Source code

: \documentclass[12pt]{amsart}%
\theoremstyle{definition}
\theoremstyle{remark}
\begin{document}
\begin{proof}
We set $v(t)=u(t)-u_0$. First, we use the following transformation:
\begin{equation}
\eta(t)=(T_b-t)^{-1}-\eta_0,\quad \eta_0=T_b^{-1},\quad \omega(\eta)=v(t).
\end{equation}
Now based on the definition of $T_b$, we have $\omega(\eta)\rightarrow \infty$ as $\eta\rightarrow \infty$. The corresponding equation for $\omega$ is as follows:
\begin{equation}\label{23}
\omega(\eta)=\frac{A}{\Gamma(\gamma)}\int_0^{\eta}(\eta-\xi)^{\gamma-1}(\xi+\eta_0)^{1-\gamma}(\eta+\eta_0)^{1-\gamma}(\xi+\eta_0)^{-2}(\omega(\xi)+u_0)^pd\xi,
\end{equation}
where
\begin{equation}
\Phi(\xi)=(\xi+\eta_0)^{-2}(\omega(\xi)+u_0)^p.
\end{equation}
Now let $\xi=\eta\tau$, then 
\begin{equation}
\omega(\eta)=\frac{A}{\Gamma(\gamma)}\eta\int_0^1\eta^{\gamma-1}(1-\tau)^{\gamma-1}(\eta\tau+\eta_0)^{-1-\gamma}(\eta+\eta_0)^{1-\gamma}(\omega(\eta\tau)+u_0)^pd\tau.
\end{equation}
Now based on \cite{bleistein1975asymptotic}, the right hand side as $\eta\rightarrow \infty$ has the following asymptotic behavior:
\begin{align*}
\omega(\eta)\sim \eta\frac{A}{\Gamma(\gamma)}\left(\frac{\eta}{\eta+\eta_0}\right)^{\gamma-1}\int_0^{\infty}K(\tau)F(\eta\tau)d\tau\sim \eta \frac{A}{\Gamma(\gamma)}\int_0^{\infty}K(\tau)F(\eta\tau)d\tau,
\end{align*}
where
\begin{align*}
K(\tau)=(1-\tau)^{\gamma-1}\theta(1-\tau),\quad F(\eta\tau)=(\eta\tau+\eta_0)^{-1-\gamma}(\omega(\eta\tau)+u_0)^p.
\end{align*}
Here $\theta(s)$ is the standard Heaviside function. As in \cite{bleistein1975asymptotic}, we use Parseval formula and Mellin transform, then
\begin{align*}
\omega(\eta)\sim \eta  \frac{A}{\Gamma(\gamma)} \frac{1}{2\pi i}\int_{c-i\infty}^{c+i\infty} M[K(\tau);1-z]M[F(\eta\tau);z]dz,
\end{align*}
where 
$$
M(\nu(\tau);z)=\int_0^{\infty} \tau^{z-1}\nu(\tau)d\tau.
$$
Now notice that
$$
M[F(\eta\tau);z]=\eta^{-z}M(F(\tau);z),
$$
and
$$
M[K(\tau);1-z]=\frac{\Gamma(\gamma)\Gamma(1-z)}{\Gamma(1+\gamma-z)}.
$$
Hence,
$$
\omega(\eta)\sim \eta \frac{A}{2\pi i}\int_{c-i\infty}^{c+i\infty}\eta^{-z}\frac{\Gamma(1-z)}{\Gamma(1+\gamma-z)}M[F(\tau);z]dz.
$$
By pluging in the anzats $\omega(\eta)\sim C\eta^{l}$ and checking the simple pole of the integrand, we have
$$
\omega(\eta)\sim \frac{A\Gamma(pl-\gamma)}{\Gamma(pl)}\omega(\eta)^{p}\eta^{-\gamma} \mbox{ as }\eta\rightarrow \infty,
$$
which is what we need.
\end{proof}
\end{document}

········

**WHAT TO WORK ON**
Of all the entries above, how many lines contain the string "definition"? Answer with the number only.

**OUTPUT**
2